Aqui chegados, notamos que a reforma extinguiu tribunais que integravam juízos de competência genérica com competência para o conhecimento (já não para o julgamento) de toda a matéria cível e comercial e criou um tribunal com instâncias centrais, locais e de proximidade, incorporando, para o que aqui importa, a primeira duas secções de competência cível e criminal e as segundas várias secções cíveis, criminais ou genéricas, estando a competência de cada uma dessas secções (central e local) fixada, no que respeita à matéria cível e para o que aqui interessa, em razão da matéria e do valor.
No que toca às secções cíveis da instância central a competência está fixada e limitada nos termos do art. 117º da LOSJ e podemos, para o que aqui interessa, circunscrevê-la à preparação e julgamento das acções cíveis de processo comum de valor superior a € 50.000,00 – nº.1, al. a) da norma referida.
Cabe aqui e agora assinalar a primeira e fundamental diferença quanto aos critérios de atribuição da competência às secções cíveis e secções de comércio das instâncias centrais…às primeiras é feita pelo binómio matéria (preparação e julgamento das acções declarativas cíveis de processo comum; exercer, no âmbito das ações executivas de natureza cível as competências previstas no CPC, em circunscrições não abrangidas pela competência de outra secção ou tribunal; preparar e julgar os procedimentos cautelares a que correspondam ações da sua competência; e exercer as demais competências conferidas por lei) e valor da causa (desde que superior a €50.000,00) ao passo que às segundas é feita apenas pela matéria (toda a elencada no artº.128º da LOSJ).
Em jeito de resumo…às secções de comércio cabe conhecer de todos os processos e ações que incorporem matéria comercial independentemente do valor que esteja em causa…, ao passo que às secções cíveis a sua competência é limitada às ações declarativas cíveis de processo comum com valor superior a €50.000,00; às ações executivas também de valor superior ao apontado e às providências cautelares a que correspondam as ações declarativas em primeiro lugar referidas. O legislador poderia ter feito outra opção…mas não o fez!
E certamente não o fez por razões ponderosas relacionadas com a racional distribuição do serviço e, também, com a desnecessidade de intervenção de juiz mais experiente no julgamento de causas que não aquelas que especificou – artº.183º, nº.1 da LOSJ.

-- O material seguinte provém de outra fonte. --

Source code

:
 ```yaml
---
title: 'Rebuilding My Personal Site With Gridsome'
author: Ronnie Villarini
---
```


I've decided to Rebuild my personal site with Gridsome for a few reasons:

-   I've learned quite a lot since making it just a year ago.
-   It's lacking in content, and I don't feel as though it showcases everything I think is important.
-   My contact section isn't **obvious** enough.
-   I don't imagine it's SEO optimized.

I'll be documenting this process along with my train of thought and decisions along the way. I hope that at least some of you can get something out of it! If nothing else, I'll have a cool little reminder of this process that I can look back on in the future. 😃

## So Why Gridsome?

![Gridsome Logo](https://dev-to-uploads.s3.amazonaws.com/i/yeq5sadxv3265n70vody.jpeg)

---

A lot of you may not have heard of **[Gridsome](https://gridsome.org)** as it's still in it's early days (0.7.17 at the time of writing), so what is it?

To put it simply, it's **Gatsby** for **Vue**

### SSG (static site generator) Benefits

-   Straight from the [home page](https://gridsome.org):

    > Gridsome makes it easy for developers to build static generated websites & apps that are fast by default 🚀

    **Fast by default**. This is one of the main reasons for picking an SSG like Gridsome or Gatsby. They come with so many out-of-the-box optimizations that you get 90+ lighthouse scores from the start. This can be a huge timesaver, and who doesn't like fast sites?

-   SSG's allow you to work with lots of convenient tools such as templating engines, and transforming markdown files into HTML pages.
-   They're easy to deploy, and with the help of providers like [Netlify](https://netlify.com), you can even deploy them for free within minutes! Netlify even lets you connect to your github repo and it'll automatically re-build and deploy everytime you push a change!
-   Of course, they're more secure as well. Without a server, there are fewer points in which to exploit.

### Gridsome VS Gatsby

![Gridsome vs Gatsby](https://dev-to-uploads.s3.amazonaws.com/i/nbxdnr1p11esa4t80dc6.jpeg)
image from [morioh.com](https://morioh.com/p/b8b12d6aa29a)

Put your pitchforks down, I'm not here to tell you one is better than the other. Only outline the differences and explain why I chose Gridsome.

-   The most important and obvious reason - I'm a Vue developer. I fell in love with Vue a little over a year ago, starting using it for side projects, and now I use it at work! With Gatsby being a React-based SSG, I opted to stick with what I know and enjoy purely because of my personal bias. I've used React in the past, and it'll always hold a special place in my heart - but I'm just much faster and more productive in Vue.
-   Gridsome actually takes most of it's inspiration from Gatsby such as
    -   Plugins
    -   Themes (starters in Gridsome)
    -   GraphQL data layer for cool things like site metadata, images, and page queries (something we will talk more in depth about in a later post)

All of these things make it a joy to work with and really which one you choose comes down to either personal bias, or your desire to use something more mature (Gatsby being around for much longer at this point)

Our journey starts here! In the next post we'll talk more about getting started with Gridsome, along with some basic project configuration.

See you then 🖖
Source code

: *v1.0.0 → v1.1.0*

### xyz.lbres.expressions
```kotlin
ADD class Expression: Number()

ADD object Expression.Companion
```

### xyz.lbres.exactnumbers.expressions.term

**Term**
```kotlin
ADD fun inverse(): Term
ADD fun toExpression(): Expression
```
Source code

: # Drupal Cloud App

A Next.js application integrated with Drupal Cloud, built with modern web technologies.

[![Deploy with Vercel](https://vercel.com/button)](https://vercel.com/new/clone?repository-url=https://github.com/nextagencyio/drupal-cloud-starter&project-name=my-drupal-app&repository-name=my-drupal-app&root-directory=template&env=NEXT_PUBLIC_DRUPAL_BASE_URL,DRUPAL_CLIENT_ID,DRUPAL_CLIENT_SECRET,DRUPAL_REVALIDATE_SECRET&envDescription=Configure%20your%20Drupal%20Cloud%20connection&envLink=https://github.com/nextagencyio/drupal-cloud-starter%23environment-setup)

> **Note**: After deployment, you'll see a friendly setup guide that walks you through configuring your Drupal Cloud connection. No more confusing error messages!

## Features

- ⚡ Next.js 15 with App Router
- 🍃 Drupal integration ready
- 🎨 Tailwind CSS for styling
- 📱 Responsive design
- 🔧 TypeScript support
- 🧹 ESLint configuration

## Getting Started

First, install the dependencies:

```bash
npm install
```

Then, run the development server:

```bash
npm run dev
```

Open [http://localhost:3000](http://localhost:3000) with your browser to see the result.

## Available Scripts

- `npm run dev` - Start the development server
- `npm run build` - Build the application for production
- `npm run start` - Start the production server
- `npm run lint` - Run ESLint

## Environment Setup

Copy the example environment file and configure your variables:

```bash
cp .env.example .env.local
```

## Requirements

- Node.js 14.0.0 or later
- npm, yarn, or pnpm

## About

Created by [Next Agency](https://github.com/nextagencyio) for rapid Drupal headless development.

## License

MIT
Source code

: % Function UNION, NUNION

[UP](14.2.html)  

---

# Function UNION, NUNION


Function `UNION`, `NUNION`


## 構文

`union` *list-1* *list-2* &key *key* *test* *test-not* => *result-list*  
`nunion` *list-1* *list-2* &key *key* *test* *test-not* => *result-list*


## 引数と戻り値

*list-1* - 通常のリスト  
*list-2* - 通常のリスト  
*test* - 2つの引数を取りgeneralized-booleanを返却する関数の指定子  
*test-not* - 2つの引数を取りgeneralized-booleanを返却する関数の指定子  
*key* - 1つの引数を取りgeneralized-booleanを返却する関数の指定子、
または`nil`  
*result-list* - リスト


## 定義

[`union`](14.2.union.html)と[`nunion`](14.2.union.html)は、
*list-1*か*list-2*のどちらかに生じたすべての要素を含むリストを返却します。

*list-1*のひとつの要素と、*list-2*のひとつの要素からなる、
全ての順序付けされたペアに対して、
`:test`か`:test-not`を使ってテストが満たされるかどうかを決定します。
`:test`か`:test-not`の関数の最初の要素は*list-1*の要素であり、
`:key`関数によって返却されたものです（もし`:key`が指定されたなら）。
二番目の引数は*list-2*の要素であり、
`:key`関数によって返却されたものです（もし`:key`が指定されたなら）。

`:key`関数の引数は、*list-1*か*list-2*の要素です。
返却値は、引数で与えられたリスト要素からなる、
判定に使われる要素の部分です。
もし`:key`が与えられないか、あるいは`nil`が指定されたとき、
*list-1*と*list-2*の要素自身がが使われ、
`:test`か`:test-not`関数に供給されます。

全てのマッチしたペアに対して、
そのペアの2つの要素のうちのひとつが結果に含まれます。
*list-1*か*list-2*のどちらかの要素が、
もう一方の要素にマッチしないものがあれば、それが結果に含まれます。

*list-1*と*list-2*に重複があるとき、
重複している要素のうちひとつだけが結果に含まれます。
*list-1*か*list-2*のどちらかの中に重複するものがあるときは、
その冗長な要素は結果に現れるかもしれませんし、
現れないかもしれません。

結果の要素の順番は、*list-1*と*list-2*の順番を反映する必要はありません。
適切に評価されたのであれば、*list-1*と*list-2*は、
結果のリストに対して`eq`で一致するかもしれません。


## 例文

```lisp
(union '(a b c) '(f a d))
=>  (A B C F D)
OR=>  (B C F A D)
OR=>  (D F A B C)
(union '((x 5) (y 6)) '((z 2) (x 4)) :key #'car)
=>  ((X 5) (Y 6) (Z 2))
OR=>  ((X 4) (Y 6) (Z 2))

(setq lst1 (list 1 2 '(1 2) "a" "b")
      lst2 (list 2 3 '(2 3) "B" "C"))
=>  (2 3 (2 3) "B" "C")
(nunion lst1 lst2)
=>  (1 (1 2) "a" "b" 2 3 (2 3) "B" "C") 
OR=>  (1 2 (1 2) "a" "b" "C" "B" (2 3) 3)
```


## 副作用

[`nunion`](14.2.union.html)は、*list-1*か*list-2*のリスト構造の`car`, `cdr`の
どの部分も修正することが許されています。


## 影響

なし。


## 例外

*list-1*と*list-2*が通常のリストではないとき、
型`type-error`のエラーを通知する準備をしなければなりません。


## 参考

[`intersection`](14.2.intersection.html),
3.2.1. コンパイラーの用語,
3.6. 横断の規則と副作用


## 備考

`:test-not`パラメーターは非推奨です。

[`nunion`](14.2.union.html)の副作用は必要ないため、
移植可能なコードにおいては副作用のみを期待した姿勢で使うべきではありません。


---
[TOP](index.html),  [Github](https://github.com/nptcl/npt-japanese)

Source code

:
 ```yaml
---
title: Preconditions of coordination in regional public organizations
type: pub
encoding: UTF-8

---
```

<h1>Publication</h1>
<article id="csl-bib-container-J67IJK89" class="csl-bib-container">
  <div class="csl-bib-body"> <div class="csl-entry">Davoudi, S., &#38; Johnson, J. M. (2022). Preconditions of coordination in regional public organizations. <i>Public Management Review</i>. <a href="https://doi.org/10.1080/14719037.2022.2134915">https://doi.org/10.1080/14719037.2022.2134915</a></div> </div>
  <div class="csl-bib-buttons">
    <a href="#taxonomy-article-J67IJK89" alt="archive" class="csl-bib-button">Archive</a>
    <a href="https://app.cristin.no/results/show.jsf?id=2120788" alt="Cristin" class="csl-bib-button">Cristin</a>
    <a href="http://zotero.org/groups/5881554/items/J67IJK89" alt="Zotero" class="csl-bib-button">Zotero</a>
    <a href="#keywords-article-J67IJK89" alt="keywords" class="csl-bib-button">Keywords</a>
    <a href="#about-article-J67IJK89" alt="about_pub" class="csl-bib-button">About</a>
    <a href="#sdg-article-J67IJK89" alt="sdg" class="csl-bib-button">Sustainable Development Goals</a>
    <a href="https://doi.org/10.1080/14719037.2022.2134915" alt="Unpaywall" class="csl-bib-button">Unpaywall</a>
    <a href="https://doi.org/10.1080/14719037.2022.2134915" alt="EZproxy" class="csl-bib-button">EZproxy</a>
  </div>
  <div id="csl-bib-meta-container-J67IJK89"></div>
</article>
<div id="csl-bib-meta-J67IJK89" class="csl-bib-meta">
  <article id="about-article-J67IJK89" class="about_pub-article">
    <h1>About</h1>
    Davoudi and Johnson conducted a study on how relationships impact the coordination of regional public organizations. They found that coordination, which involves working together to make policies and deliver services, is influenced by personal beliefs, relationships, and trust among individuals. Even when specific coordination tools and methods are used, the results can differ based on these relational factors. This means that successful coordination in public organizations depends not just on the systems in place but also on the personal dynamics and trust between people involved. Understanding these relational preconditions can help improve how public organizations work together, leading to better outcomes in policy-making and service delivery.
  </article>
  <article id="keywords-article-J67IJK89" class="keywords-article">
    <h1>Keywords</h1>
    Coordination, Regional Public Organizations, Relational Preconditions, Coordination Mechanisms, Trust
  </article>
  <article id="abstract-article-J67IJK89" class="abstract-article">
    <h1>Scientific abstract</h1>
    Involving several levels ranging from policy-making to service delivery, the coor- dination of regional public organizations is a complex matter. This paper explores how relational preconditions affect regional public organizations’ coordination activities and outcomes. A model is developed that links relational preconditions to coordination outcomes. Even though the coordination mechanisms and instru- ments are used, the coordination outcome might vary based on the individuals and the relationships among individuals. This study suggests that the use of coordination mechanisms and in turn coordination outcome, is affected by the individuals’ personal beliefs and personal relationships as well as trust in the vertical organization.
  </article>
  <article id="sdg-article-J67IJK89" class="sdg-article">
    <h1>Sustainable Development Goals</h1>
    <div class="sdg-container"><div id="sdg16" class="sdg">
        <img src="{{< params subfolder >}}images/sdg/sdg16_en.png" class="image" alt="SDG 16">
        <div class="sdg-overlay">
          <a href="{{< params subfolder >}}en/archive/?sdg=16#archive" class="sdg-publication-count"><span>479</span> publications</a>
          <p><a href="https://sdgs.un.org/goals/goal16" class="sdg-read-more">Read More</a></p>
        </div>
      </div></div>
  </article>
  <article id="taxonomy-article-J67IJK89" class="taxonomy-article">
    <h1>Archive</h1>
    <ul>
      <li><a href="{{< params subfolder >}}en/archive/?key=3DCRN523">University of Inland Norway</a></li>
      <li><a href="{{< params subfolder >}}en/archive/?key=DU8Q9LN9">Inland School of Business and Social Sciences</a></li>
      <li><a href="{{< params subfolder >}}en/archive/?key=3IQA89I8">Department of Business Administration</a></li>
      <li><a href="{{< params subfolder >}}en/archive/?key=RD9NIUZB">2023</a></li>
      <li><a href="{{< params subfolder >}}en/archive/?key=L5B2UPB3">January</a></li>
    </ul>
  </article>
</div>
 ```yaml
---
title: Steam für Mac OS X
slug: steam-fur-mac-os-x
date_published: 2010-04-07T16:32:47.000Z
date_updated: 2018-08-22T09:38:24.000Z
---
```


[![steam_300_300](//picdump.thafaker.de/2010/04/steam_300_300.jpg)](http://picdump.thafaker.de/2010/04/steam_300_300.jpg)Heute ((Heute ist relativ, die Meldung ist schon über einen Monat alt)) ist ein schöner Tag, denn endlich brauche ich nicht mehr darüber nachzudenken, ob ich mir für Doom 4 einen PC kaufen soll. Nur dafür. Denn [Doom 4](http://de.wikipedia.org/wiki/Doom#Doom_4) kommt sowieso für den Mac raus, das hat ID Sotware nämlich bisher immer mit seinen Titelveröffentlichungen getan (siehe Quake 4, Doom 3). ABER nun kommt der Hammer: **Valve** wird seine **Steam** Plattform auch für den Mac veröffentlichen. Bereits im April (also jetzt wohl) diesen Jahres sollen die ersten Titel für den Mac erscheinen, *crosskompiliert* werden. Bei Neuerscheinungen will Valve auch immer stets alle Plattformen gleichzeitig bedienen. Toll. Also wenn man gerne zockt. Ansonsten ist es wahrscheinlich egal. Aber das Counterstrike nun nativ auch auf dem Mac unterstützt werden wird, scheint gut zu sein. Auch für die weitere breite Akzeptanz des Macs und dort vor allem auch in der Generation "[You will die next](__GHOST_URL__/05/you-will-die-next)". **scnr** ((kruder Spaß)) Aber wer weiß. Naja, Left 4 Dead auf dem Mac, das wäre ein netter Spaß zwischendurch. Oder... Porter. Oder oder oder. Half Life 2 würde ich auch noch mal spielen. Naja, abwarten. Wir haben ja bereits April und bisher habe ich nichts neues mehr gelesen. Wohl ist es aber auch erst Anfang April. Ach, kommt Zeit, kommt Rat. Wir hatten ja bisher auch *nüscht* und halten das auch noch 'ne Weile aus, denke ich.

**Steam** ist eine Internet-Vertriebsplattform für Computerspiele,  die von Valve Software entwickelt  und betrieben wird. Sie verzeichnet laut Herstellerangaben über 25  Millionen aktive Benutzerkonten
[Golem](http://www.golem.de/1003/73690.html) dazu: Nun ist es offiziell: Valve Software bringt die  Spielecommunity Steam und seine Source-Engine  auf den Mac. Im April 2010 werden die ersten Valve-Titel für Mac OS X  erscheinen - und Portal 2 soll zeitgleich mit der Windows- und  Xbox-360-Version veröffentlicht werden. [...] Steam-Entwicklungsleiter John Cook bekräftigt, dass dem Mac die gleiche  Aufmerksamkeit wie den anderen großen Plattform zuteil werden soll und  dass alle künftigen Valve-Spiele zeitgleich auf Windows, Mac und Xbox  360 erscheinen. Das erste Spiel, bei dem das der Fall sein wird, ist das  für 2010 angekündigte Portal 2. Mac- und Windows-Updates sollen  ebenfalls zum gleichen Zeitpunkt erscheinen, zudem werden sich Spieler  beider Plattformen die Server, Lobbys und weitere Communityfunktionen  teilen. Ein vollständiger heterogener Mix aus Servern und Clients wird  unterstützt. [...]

Como sabemos, estão arquitetadas no CPC uma miríade de ações – especiais – que versam matéria cível e que assumem, em muitas ocasiões, valores muito acima dos €50.000,00 e, mesmo assim, o legislador entendeu subtrair o seu conhecimento à instância central, entregando tal tarefa à instância local. Limitou, pois, a competência da instância central em razão da matéria…uma vez que o valor, neste particular, não assume relevância. Nota clara desta opção está no artº. 41º da LOSJ, onde, sem se bulir com a competência material das secções cíveis da instância central, se reparte entre elas e as secções cíveis da instância local, com competência material concorrencial, a responsabilidade pelo conhecimento das ações declarativas cíveis de processo comum destinando às primeiras apenas as que tenham um valor superior a €50.000,00.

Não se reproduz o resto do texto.